Inspiration

/giphy for Slack + Timehop for Facebook.

What it does

GIFMinute sorts a users last 3200 tweets by sentiment (using NLTK), applying a filter so it does not get too many closely-related tweets, then queues the top tweets for the user, complete with a great GIF from GIPHY.

  1. User logs in using Twitter
  2. App grabs their latest 3200 tweets (max set by Twitter)
  3. App sends the tweets to the AWS Lambda endpoint
  4. The AWS Lambda endpoint runs text sentiment analysis on each tweet, controlling for stopwords and the like.
  5. The Lambda Python script sorts the tweets by a 'delightfulness' score and sends them back to the Rails app.
  6. The Lambda Python script also sends back the keywords from each tweet to use for GIF sourcing
  7. The Rails app grabs a GIF from GIPHY
  8. The Rails app shows the top tweets to the user.

How we built it

The main app handling web requests and Twitter auth is in Ruby/Rails.
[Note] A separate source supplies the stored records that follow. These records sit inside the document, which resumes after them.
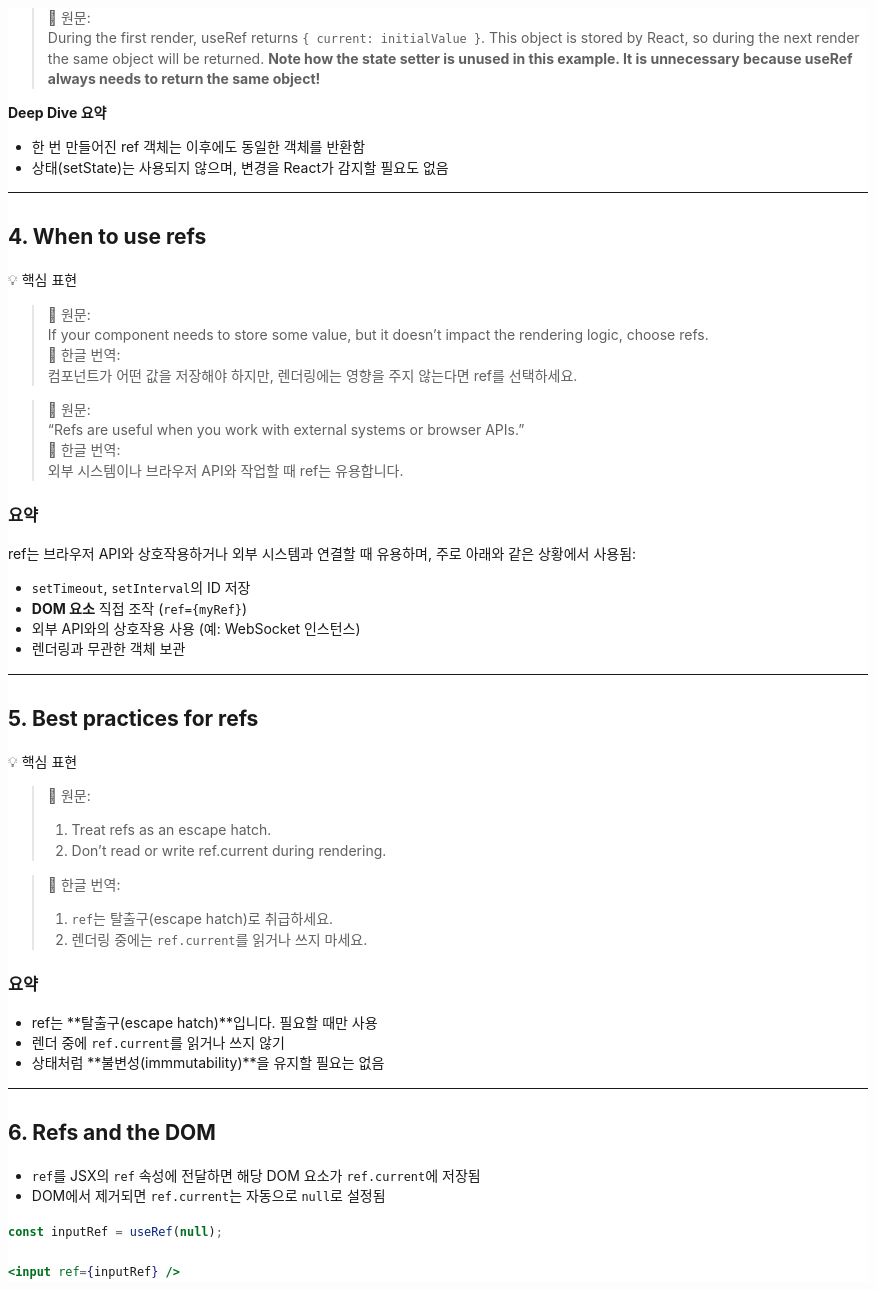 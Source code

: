 > 💬 원문:  
> During the first render, useRef returns `{ current: initialValue }`. This object is stored by React, so during the next render the same object will be returned. **Note how the state setter is unused in this example. It is unnecessary because useRef always needs to return the same object!**

**Deep Dive 요약**
- 한 번 만들어진 ref 객체는 이후에도 동일한 객체를 반환함
- 상태(setState)는 사용되지 않으며, 변경을 React가 감지할 필요도 없음

---

## 4. When to use refs
💡 핵심 표현
> 💬 원문:  
> If your component needs to store some value, but it doesn’t impact the rendering logic, choose refs.  
> 📝 한글 번역:  
> 컴포넌트가 어떤 값을 저장해야 하지만, 렌더링에는 영향을 주지 않는다면 ref를 선택하세요.  

> 💬 원문:  
“Refs are useful when you work with external systems or browser APIs.”  
📝 한글 번역:  
외부 시스템이나 브라우저 API와 작업할 때 ref는 유용합니다.  

### 요약
ref는 브라우저 API와 상호작용하거나 외부 시스템과 연결할 때 유용하며, 주로 아래와 같은 상황에서 사용됨:
- `setTimeout`, `setInterval`의 ID 저장
- **DOM 요소** 직접 조작 (`ref={myRef}`)
- 외부 API와의 상호작용 사용 (예: WebSocket 인스턴스)
- 렌더링과 무관한 객체 보관

---

## 5. Best practices for refs
💡 핵심 표현
> 💬 원문:  
> 1. Treat refs as an escape hatch.  
> 2. Don’t read or write ref.current during rendering.  

> 📝 한글 번역:  
> 1. `ref`는 탈출구(escape hatch)로 취급하세요.  
> 2. 렌더링 중에는 `ref.current`를 읽거나 쓰지 마세요.  

### 요약
- ref는 **탈출구(escape hatch)**입니다. 필요할 때만 사용
- 렌더 중에 `ref.current`를 읽거나 쓰지 않기
- 상태처럼 **불변성(immmutability)**을 유지할 필요는 없음

---

## 6. Refs and the DOM 
- `ref`를 JSX의 `ref` 속성에 전달하면 해당 DOM 요소가 `ref.current`에 저장됨
- DOM에서 제거되면 `ref.current`는 자동으로 `null`로 설정됨
```jsx
const inputRef = useRef(null);

<input ref={inputRef} />
```
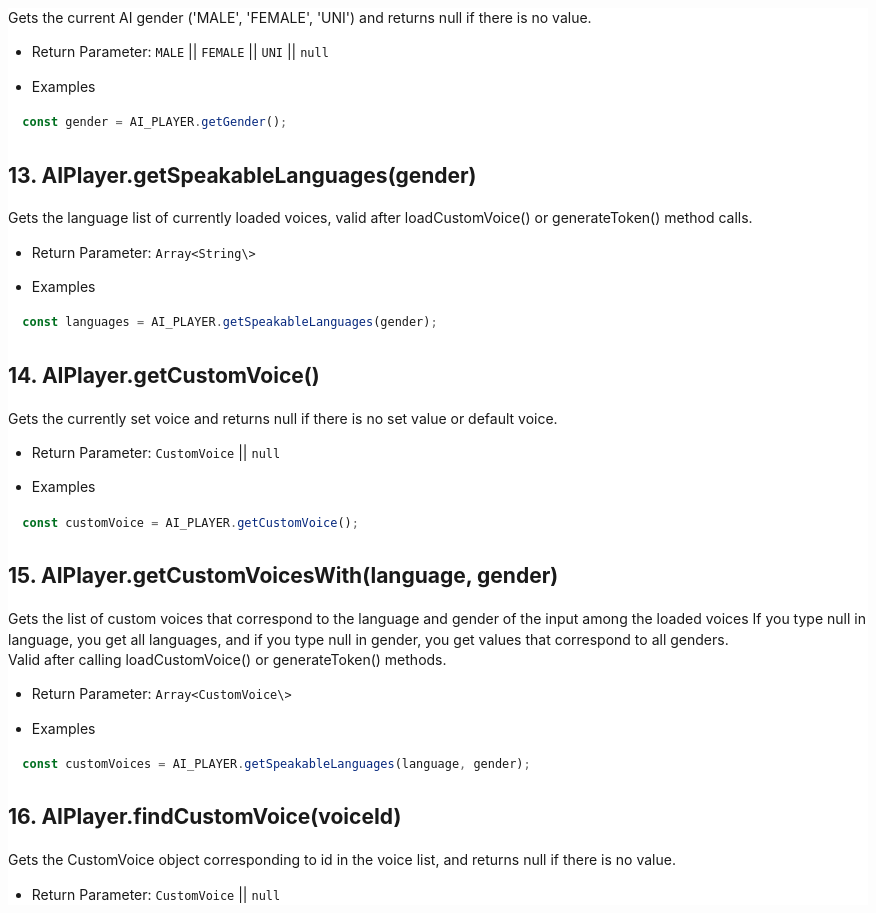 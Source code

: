 Gets the current AI gender ('MALE', 'FEMALE', 'UNI') and returns null if there is no value.

- Return Parameter: `MALE` || `FEMALE` || `UNI` || `null`

- Examples

```javascript
  const gender = AI_PLAYER.getGender();
```

## 13. AIPlayer.getSpeakableLanguages(gender)

Gets the language list of currently loaded voices, valid after loadCustomVoice() or generateToken() method calls.

- Return Parameter: `Array<String\>`

- Examples

```javascript
  const languages = AI_PLAYER.getSpeakableLanguages(gender);
```

## 14. AIPlayer.getCustomVoice()

Gets the currently set voice and returns null if there is no set value or default voice.

- Return Parameter: `CustomVoice` || `null`

- Examples

```javascript
  const customVoice = AI_PLAYER.getCustomVoice();
```

## 15. AIPlayer.getCustomVoicesWith(language, gender)

Gets the list of custom voices that correspond to the language and gender of the input among the loaded voices
If you type null in language, you get all languages, and if you type null in gender, you get values that correspond to all genders.  
Valid after calling loadCustomVoice() or generateToken() methods.

- Return Parameter: `Array<CustomVoice\>`

- Examples

```javascript
  const customVoices = AI_PLAYER.getSpeakableLanguages(language, gender);
```

## 16. AIPlayer.findCustomVoice(voiceId)

Gets the CustomVoice object corresponding to id in the voice list, and returns null if there is no value.

- Return Parameter: `CustomVoice` || `null`
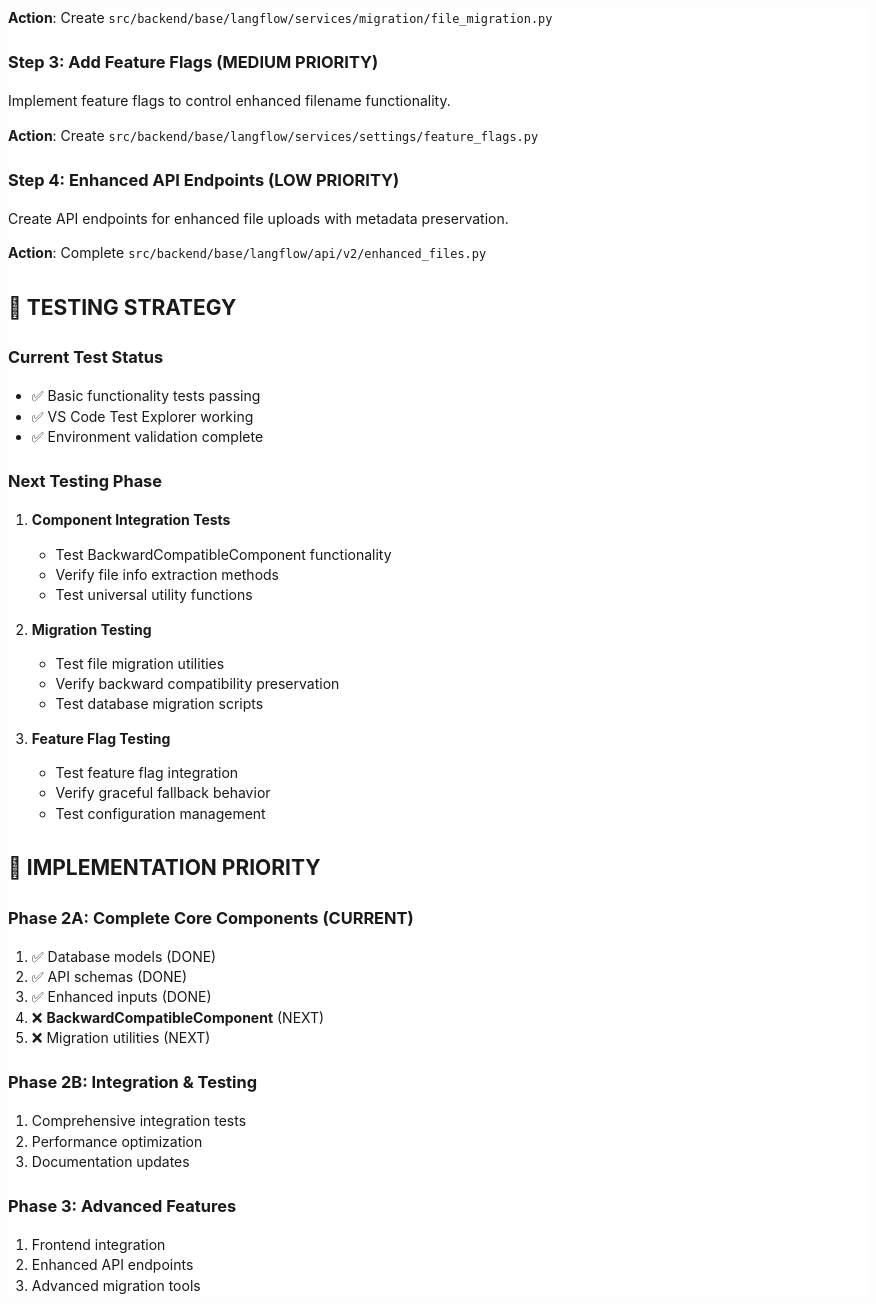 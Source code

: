 **Action**: Create `src/backend/base/langflow/services/migration/file_migration.py`

### **Step 3: Add Feature Flags** (MEDIUM PRIORITY)
Implement feature flags to control enhanced filename functionality.

**Action**: Create `src/backend/base/langflow/services/settings/feature_flags.py`

### **Step 4: Enhanced API Endpoints** (LOW PRIORITY)
Create API endpoints for enhanced file uploads with metadata preservation.

**Action**: Complete `src/backend/base/langflow/api/v2/enhanced_files.py`

## 🧪 **TESTING STRATEGY**

### **Current Test Status**
- ✅ Basic functionality tests passing
- ✅ VS Code Test Explorer working
- ✅ Environment validation complete

### **Next Testing Phase**
1. **Component Integration Tests**
   - Test BackwardCompatibleComponent functionality
   - Verify file info extraction methods
   - Test universal utility functions

2. **Migration Testing**
   - Test file migration utilities
   - Verify backward compatibility preservation
   - Test database migration scripts

3. **Feature Flag Testing**
   - Test feature flag integration
   - Verify graceful fallback behavior
   - Test configuration management

## 🔧 **IMPLEMENTATION PRIORITY**

### **Phase 2A: Complete Core Components** (CURRENT)
1. ✅ Database models (DONE)
2. ✅ API schemas (DONE)
3. ✅ Enhanced inputs (DONE)
4. ❌ **BackwardCompatibleComponent** (NEXT)
5. ❌ Migration utilities (NEXT)

### **Phase 2B: Integration & Testing**
1. Comprehensive integration tests
2. Performance optimization
3. Documentation updates

### **Phase 3: Advanced Features**
1. Frontend integration
2. Enhanced API endpoints
3. Advanced migration tools
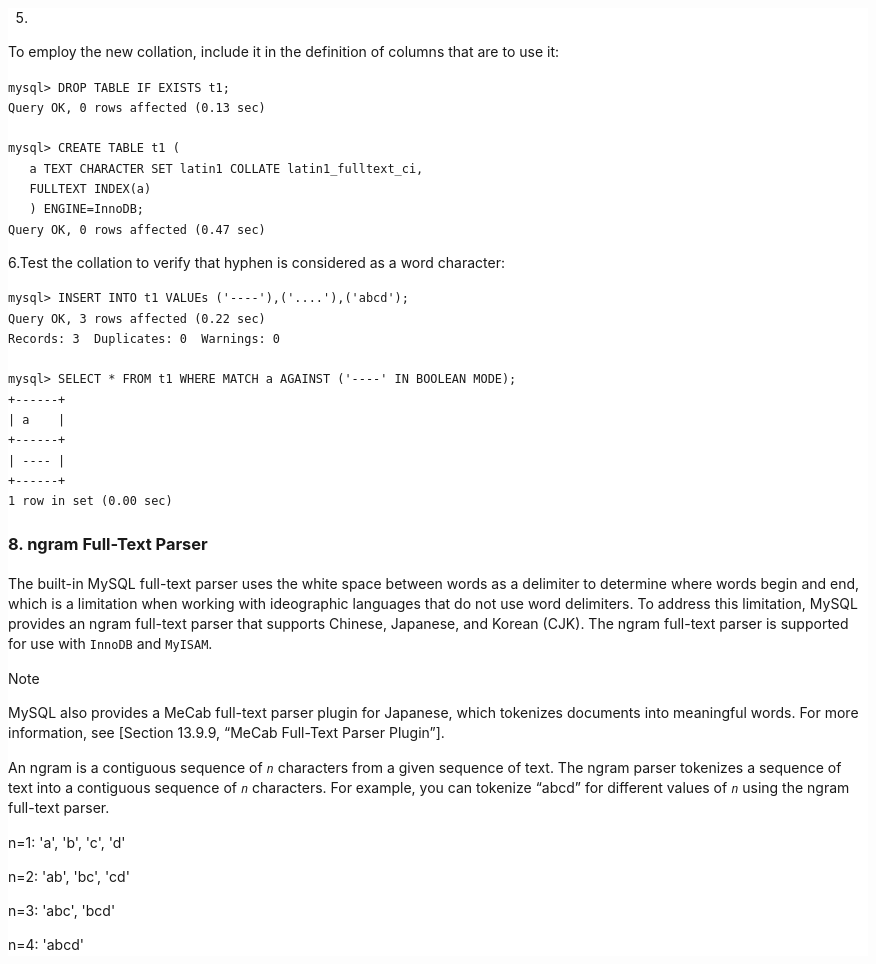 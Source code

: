 5. 
To employ the new collation, include it in the definition of columns that are to use it:


```
mysql> DROP TABLE IF EXISTS t1;
Query OK, 0 rows affected (0.13 sec)

mysql> CREATE TABLE t1 (
   a TEXT CHARACTER SET latin1 COLLATE latin1_fulltext_ci,
   FULLTEXT INDEX(a)
   ) ENGINE=InnoDB;
Query OK, 0 rows affected (0.47 sec)
```

6.Test the collation to verify that hyphen is considered as a word character:

```
mysql> INSERT INTO t1 VALUEs ('----'),('....'),('abcd');
Query OK, 3 rows affected (0.22 sec)
Records: 3  Duplicates: 0  Warnings: 0

mysql> SELECT * FROM t1 WHERE MATCH a AGAINST ('----' IN BOOLEAN MODE);
+------+
| a    |
+------+
| ---- |
+------+
1 row in set (0.00 sec)
```


### 8. ngram Full-Text Parser

The built-in MySQL full-text parser uses the white space between words as a delimiter to determine where words begin and end, which is a limitation when working with ideographic languages that do not use word delimiters. To address this limitation, MySQL provides an ngram full-text parser that supports Chinese, Japanese, and Korean (CJK). The ngram full-text parser is supported for use with `InnoDB` and `MyISAM`.

Note

MySQL also provides a MeCab full-text parser plugin for Japanese, which tokenizes documents into meaningful words. For more information, see [Section 13.9.9, “MeCab Full-Text Parser Plugin”].

An ngram is a contiguous sequence of _`n`_ characters from a given sequence of text. The ngram parser tokenizes a sequence of text into a contiguous sequence of _`n`_ characters. For example, you can tokenize “abcd” for different values of _`n`_ using the ngram full-text parser.

n=1: 'a', 'b', 'c', 'd'


n=2: 'ab', 'bc', 'cd'


n=3: 'abc', 'bcd'


n=4: 'abcd'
The natural language processing happens in Python, via AWS Lambda.

Challenges we ran into

Accomplishments that we're proud of

Learning to use Lambda and connect a Rails app with a Python ML script/model.

What we learned

AWS Lamba requires more config than expected if you're trying to do natural language processing.

What's next for GIFMinute

  1. Reverse sentiment. Seeing your angriest tweets GIF-ified is also hilarious.
  2. Revise and launch.
  3. Create invite/referral system for rolling it out.